Au bout de seulement deux plages (hum…), ni plus ni moins, l’accroche est déjà forte. Interlude 1 “Ce quʼon entend”, “Sparkssssé” lui aussi, lance des bruits de bateau qui alerte. Il est bref, mais marque son homme. A sa suite Obsession & Repetition, pépite électro céleste et venteuse, étend encore les spectre parcouru. Elle est cadencée, imparable elle aussi. Il faut être doté de bien peu de réceptivité, de sensibilité, pour ne pas se laisser gagner par les milieux et textures de Sonars Tapes. Il sort d’ailleurs chez Music from the Masses, structure brestoise précieuse, un peu avant l’opus d’une autre formation de premier choix: La Houle. On reste, décidément, dans le monde des embruns mais Skarigañ A Ra, écrin poppy en coton, calme le jeu et bénéficie, lui, de l’apport d’ Emilie Quinquis (chant et paroles) et David Euverte (piano) tandis qu’une certaine…Mirabelle, encore, y fait merveille. Un peu comme sur l’ Acoustic de Dominic Sonic, tiens…mais penchons-nous sur un Le Noir que je trouve “Tiersenien” dans sa teneur, aussi bien mis qu’impétueux. Il enfle, part en mer, affronte…la houle, puis retombe. Magique.

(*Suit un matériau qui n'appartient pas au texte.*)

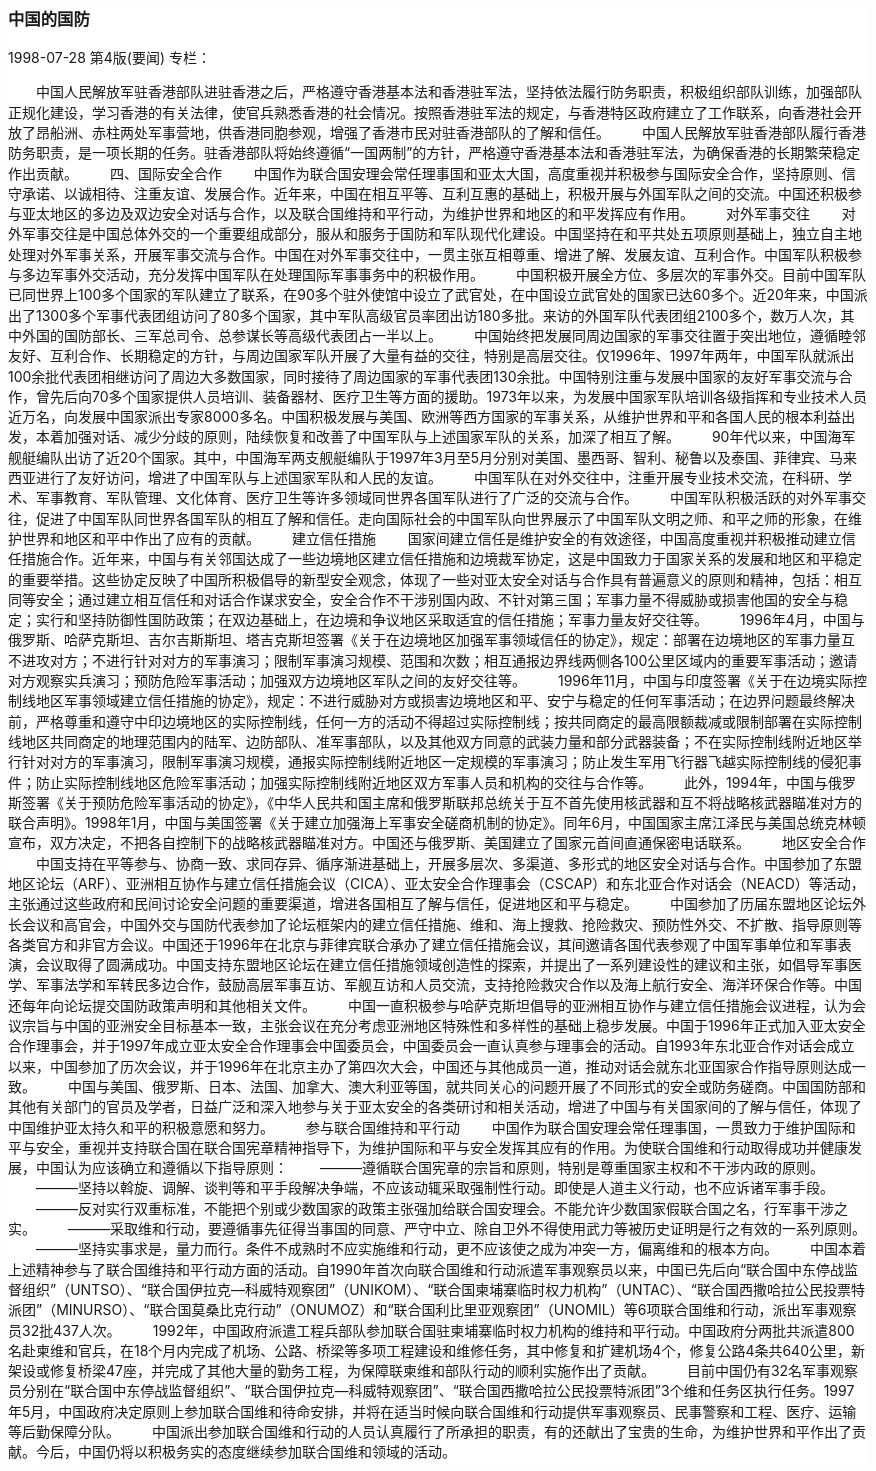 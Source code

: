### 中国的国防

1998-07-28
第4版(要闻)
专栏：

　　中国人民解放军驻香港部队进驻香港之后，严格遵守香港基本法和香港驻军法，坚持依法履行防务职责，积极组织部队训练，加强部队正规化建设，学习香港的有关法律，使官兵熟悉香港的社会情况。按照香港驻军法的规定，与香港特区政府建立了工作联系，向香港社会开放了昂船洲、赤柱两处军事营地，供香港同胞参观，增强了香港市民对驻香港部队的了解和信任。
　　中国人民解放军驻香港部队履行香港防务职责，是一项长期的任务。驻香港部队将始终遵循“一国两制”的方针，严格遵守香港基本法和香港驻军法，为确保香港的长期繁荣稳定作出贡献。
　　四、国际安全合作
　　中国作为联合国安理会常任理事国和亚太大国，高度重视并积极参与国际安全合作，坚持原则、信守承诺、以诚相待、注重友谊、发展合作。近年来，中国在相互平等、互利互惠的基础上，积极开展与外国军队之间的交流。中国还积极参与亚太地区的多边及双边安全对话与合作，以及联合国维持和平行动，为维护世界和地区的和平发挥应有作用。
　　对外军事交往
　　对外军事交往是中国总体外交的一个重要组成部分，服从和服务于国防和军队现代化建设。中国坚持在和平共处五项原则基础上，独立自主地处理对外军事关系，开展军事交流与合作。中国在对外军事交往中，一贯主张互相尊重、增进了解、发展友谊、互利合作。中国军队积极参与多边军事外交活动，充分发挥中国军队在处理国际军事事务中的积极作用。
　　中国积极开展全方位、多层次的军事外交。目前中国军队已同世界上100多个国家的军队建立了联系，在90多个驻外使馆中设立了武官处，在中国设立武官处的国家已达60多个。近20年来，中国派出了1300多个军事代表团组访问了80多个国家，其中军队高级官员率团出访180多批。来访的外国军队代表团组2100多个，数万人次，其中外国的国防部长、三军总司令、总参谋长等高级代表团占一半以上。
　　中国始终把发展同周边国家的军事交往置于突出地位，遵循睦邻友好、互利合作、长期稳定的方针，与周边国家军队开展了大量有益的交往，特别是高层交往。仅1996年、1997年两年，中国军队就派出100余批代表团相继访问了周边大多数国家，同时接待了周边国家的军事代表团130余批。中国特别注重与发展中国家的友好军事交流与合作，曾先后向70多个国家提供人员培训、装备器材、医疗卫生等方面的援助。1973年以来，为发展中国家军队培训各级指挥和专业技术人员近万名，向发展中国家派出专家8000多名。中国积极发展与美国、欧洲等西方国家的军事关系，从维护世界和平和各国人民的根本利益出发，本着加强对话、减少分歧的原则，陆续恢复和改善了中国军队与上述国家军队的关系，加深了相互了解。
　　90年代以来，中国海军舰艇编队出访了近20个国家。其中，中国海军两支舰艇编队于1997年3月至5月分别对美国、墨西哥、智利、秘鲁以及泰国、菲律宾、马来西亚进行了友好访问，增进了中国军队与上述国家军队和人民的友谊。
　　中国军队在对外交往中，注重开展专业技术交流，在科研、学术、军事教育、军队管理、文化体育、医疗卫生等许多领域同世界各国军队进行了广泛的交流与合作。
　　中国军队积极活跃的对外军事交往，促进了中国军队同世界各国军队的相互了解和信任。走向国际社会的中国军队向世界展示了中国军队文明之师、和平之师的形象，在维护世界和地区和平中作出了应有的贡献。
　　建立信任措施
　　国家间建立信任是维护安全的有效途径，中国高度重视并积极推动建立信任措施合作。近年来，中国与有关邻国达成了一些边境地区建立信任措施和边境裁军协定，这是中国致力于国家关系的发展和地区和平稳定的重要举措。这些协定反映了中国所积极倡导的新型安全观念，体现了一些对亚太安全对话与合作具有普遍意义的原则和精神，包括：相互同等安全；通过建立相互信任和对话合作谋求安全，安全合作不干涉别国内政、不针对第三国；军事力量不得威胁或损害他国的安全与稳定；实行和坚持防御性国防政策；在双边基础上，在边境和争议地区采取适宜的信任措施；军事力量友好交往等。
　　1996年4月，中国与俄罗斯、哈萨克斯坦、吉尔吉斯斯坦、塔吉克斯坦签署《关于在边境地区加强军事领域信任的协定》，规定：部署在边境地区的军事力量互不进攻对方；不进行针对对方的军事演习；限制军事演习规模、范围和次数；相互通报边界线两侧各100公里区域内的重要军事活动；邀请对方观察实兵演习；预防危险军事活动；加强双方边境地区军队之间的友好交往等。
　　1996年11月，中国与印度签署《关于在边境实际控制线地区军事领域建立信任措施的协定》，规定：不进行威胁对方或损害边境地区和平、安宁与稳定的任何军事活动；在边界问题最终解决前，严格尊重和遵守中印边境地区的实际控制线，任何一方的活动不得超过实际控制线；按共同商定的最高限额裁减或限制部署在实际控制线地区共同商定的地理范围内的陆军、边防部队、准军事部队，以及其他双方同意的武装力量和部分武器装备；不在实际控制线附近地区举行针对对方的军事演习，限制军事演习规模，通报实际控制线附近地区一定规模的军事演习；防止发生军用飞行器飞越实际控制线的侵犯事件；防止实际控制线地区危险军事活动；加强实际控制线附近地区双方军事人员和机构的交往与合作等。
　　此外，1994年，中国与俄罗斯签署《关于预防危险军事活动的协定》，《中华人民共和国主席和俄罗斯联邦总统关于互不首先使用核武器和互不将战略核武器瞄准对方的联合声明》。1998年1月，中国与美国签署《关于建立加强海上军事安全磋商机制的协定》。同年6月，中国国家主席江泽民与美国总统克林顿宣布，双方决定，不把各自控制下的战略核武器瞄准对方。中国还与俄罗斯、美国建立了国家元首间直通保密电话联系。
　　地区安全合作
　　中国支持在平等参与、协商一致、求同存异、循序渐进基础上，开展多层次、多渠道、多形式的地区安全对话与合作。中国参加了东盟地区论坛（ARF）、亚洲相互协作与建立信任措施会议（CICA）、亚太安全合作理事会（CSCAP）和东北亚合作对话会（NEACD）等活动，主张通过这些政府和民间讨论安全问题的重要渠道，增进各国相互了解与信任，促进地区和平与稳定。
　　中国参加了历届东盟地区论坛外长会议和高官会，中国外交与国防代表参加了论坛框架内的建立信任措施、维和、海上搜救、抢险救灾、预防性外交、不扩散、指导原则等各类官方和非官方会议。中国还于1996年在北京与菲律宾联合承办了建立信任措施会议，其间邀请各国代表参观了中国军事单位和军事表演，会议取得了圆满成功。中国支持东盟地区论坛在建立信任措施领域创造性的探索，并提出了一系列建设性的建议和主张，如倡导军事医学、军事法学和军转民多边合作，鼓励高层军事互访、军舰互访和人员交流，支持抢险救灾合作以及海上航行安全、海洋环保合作等。中国还每年向论坛提交国防政策声明和其他相关文件。
　　中国一直积极参与哈萨克斯坦倡导的亚洲相互协作与建立信任措施会议进程，认为会议宗旨与中国的亚洲安全目标基本一致，主张会议在充分考虑亚洲地区特殊性和多样性的基础上稳步发展。中国于1996年正式加入亚太安全合作理事会，并于1997年成立亚太安全合作理事会中国委员会，中国委员会一直认真参与理事会的活动。自1993年东北亚合作对话会成立以来，中国参加了历次会议，并于1996年在北京主办了第四次大会，中国还与其他成员一道，推动对话会就东北亚国家合作指导原则达成一致。
　　中国与美国、俄罗斯、日本、法国、加拿大、澳大利亚等国，就共同关心的问题开展了不同形式的安全或防务磋商。中国国防部和其他有关部门的官员及学者，日益广泛和深入地参与关于亚太安全的各类研讨和相关活动，增进了中国与有关国家间的了解与信任，体现了中国维护亚太持久和平的积极意愿和努力。
　　参与联合国维持和平行动
　　中国作为联合国安理会常任理事国，一贯致力于维护国际和平与安全，重视并支持联合国在联合国宪章精神指导下，为维护国际和平与安全发挥其应有的作用。为使联合国维和行动取得成功并健康发展，中国认为应该确立和遵循以下指导原则：
　　———遵循联合国宪章的宗旨和原则，特别是尊重国家主权和不干涉内政的原则。
　　———坚持以斡旋、调解、谈判等和平手段解决争端，不应该动辄采取强制性行动。即使是人道主义行动，也不应诉诸军事手段。
　　———反对实行双重标准，不能把个别或少数国家的政策主张强加给联合国安理会。不能允许少数国家假联合国之名，行军事干涉之实。
　　———采取维和行动，要遵循事先征得当事国的同意、严守中立、除自卫外不得使用武力等被历史证明是行之有效的一系列原则。
　　———坚持实事求是，量力而行。条件不成熟时不应实施维和行动，更不应该使之成为冲突一方，偏离维和的根本方向。
　　中国本着上述精神参与了联合国维持和平行动方面的活动。自1990年首次向联合国维和行动派遣军事观察员以来，中国已先后向“联合国中东停战监督组织”（UNTSO）、“联合国伊拉克—科威特观察团”（UNIKOM）、“联合国柬埔寨临时权力机构”（UNTAC）、“联合国西撒哈拉公民投票特派团”（MINURSO）、“联合国莫桑比克行动”（ONUMOZ）和“联合国利比里亚观察团”（UNOMIL）等6项联合国维和行动，派出军事观察员32批437人次。
　　1992年，中国政府派遣工程兵部队参加联合国驻柬埔寨临时权力机构的维持和平行动。中国政府分两批共派遣800名赴柬维和官兵，在18个月内完成了机场、公路、桥梁等多项工程建设和维修任务，其中修复和扩建机场4个，修复公路4条共640公里，新架设或修复桥梁47座，并完成了其他大量的勤务工程，为保障联柬维和部队行动的顺利实施作出了贡献。
　　目前中国仍有32名军事观察员分别在“联合国中东停战监督组织”、“联合国伊拉克—科威特观察团”、“联合国西撒哈拉公民投票特派团”3个维和任务区执行任务。1997年5月，中国政府决定原则上参加联合国维和待命安排，并将在适当时候向联合国维和行动提供军事观察员、民事警察和工程、医疗、运输等后勤保障分队。
　　中国派出参加联合国维和行动的人员认真履行了所承担的职责，有的还献出了宝贵的生命，为维护世界和平作出了贡献。今后，中国仍将以积极务实的态度继续参加联合国维和领域的活动。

On n’en a toutefois pas fini, loin s’en faut: Tout sʼen est allé grince et luit, pas moins plaisant. Il se déploie avec quiétude, mais ne rechigne pas à bruisser. On succombe. Interlude 2 “Chaos in lab” prend alors la main, noir comme un port à la tombée de la nuit. The Depressed Larvae, avec Brooke Sharkey au micro, scintille également, lumineusement joué. Il n’y a que merveilles, ici. Les Gorgones, enchantement où guitare et violon tissent une trame commune, en est. Interlude 3 “20 mètres de fond” plonge dans les tréfonds, se pare de bruits apeurants. Il n’en est que plus beau encore. Sonars Tapes bouscule les sens, Ô Spitzberg ! vient le clore dans une douce dissonance. Et dans l’excellence, le long de six minutes qui, à l’envi, modifient nos états. Ceci dans une grâce constante, récurrente, maculée d’encarts d’ombre. Il est alors temps, croit-on, de (re)gagner le rade le plus proche, histoire de trinquer à l’ irréprochabilité de l’effort Joncourien. De vider nos godets, aussi, au brio de ses aidants. Mais Tinduff. (Feat. Brooke Sharkey, à nouveau) nous rappelle, en bonus classieux, qu’on pourrait bien vite remettre les voiles. Répété, presque ambient, il me laisse pantois ou plutôt c’est l’ensemble qui me coupe le souffle. Un peu comme si j’avais bu la tasse, terrassé par sa classe.

Je n’épiloguerai donc pas: le fan de différence que je suis, l’amateur d’approches décalées que je reste en a largement pour son compte. Cousu main mais pas commun, d’une entière cohérence dans ses élans expérimentaux, fougueux et éclatant, tempétueux et reposant, Sonars Tapes dévoile, de plus, un digipack superbe. C’est un sans-faute, audacieux, aux airs de virée en mer dont on ne peut s’extraire. Un disque féérique, salé parfois, comme peut l’être l’ étendue aquatique qui l’inspire, auquel on revient sans cesse afin de se soumettre à de nouvelles vagues de vif plaisir auditif.